Byung Shin Chum

Byung shin chum (Korean: 병신춤, lit. the dance of the handicapped) is a Korean folk dance that was performed by the lower class peasants to satirize the Korean nobility (Yangban) by depicting them as the handicapped persons and sick persons such as paraplegics, midgets, hunchbacks, the deaf, the blind, lepers, as well as characters from Pansori and other Korean folklore. It originated in Miryang, Gyeongsangnam-do. During the Japanese occupation of Korea it was banned, since authorities considered it obscenely crude. In modern times Byung shin chum has been acknowledged to public by a Korean actress Gong Ok-jin (공옥진).

According to Chae Hui Hwan, Professor at Pusan National University, Byung shin chum is not a dance that simply mimicks and ridicules the handicapped. Rather, it is an expression of the liberation of men that enlightens the viewers that everybody is socially handicapped (byung shin).
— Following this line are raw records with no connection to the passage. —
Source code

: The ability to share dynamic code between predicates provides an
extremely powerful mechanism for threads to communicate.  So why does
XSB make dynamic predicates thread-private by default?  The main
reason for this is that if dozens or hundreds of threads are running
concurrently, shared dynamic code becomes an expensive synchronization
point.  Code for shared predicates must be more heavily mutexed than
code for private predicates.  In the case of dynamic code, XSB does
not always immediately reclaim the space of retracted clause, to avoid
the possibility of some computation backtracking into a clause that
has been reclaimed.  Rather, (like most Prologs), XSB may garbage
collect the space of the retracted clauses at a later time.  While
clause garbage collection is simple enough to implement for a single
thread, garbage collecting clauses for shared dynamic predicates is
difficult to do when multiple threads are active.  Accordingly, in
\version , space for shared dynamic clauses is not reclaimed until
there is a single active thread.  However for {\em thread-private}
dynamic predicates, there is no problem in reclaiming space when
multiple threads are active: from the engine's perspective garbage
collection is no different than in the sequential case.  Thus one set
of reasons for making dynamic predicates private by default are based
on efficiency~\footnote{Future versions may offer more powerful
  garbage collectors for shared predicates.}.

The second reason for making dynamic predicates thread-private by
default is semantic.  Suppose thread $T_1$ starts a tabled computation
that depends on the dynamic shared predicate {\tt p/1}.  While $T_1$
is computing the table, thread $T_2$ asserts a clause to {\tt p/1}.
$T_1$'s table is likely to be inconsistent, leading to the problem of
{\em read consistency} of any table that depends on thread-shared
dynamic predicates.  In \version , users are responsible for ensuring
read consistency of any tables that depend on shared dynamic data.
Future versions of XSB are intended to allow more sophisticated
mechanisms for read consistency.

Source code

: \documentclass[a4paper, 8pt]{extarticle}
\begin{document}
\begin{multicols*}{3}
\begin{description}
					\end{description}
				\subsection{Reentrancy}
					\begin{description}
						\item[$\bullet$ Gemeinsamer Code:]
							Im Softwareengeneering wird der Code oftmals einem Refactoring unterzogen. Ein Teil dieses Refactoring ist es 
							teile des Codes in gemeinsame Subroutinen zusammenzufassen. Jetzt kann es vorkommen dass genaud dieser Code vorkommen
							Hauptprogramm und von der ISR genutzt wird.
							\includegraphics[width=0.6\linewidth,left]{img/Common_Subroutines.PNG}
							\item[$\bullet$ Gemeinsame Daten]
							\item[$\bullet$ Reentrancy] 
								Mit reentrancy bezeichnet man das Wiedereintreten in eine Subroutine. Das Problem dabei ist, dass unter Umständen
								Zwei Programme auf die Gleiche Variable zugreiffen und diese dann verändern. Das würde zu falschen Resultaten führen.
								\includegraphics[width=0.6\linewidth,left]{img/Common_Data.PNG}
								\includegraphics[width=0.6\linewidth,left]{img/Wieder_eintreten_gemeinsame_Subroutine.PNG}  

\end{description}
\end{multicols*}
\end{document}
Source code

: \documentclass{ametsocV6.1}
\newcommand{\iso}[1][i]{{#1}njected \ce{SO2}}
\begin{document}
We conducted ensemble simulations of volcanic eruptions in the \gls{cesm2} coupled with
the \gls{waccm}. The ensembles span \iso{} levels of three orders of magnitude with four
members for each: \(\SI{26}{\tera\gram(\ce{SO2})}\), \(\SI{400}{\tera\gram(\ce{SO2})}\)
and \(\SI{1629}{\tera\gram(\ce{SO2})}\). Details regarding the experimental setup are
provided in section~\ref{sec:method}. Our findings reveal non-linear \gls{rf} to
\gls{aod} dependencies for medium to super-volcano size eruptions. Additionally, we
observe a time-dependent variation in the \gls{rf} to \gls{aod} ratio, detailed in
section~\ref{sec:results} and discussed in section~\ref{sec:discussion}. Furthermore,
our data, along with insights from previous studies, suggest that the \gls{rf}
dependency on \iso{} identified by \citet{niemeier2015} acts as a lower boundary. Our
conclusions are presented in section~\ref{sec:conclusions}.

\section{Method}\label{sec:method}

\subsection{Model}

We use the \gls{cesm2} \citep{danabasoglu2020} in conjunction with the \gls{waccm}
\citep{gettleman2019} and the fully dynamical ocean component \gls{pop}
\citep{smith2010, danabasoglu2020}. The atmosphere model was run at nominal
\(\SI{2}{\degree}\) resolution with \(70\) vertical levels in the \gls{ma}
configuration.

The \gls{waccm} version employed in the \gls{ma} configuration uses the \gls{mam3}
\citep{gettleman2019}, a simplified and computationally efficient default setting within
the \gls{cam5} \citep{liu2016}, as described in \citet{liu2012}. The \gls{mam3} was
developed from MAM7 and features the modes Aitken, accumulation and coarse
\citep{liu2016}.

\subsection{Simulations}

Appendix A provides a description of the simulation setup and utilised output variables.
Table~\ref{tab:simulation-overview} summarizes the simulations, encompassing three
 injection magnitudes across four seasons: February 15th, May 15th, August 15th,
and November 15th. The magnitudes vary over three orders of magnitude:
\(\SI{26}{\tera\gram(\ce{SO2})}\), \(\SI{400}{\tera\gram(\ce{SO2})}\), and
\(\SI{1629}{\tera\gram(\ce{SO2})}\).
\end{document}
In 2001, Byung shin chum played by a Korean theatrical group in Daehangno has caused a controversy that the play could be discriminatory and offensive toward the handicapped. The Research Institute of the Differently Abled Person's Right in Korea (RIDRIK) expressed that although the freedom of expression is important in art, the form that makes fun of the allienated is the problem, and that they will cut off the old customs of the Korean society that humiliate the handicapped.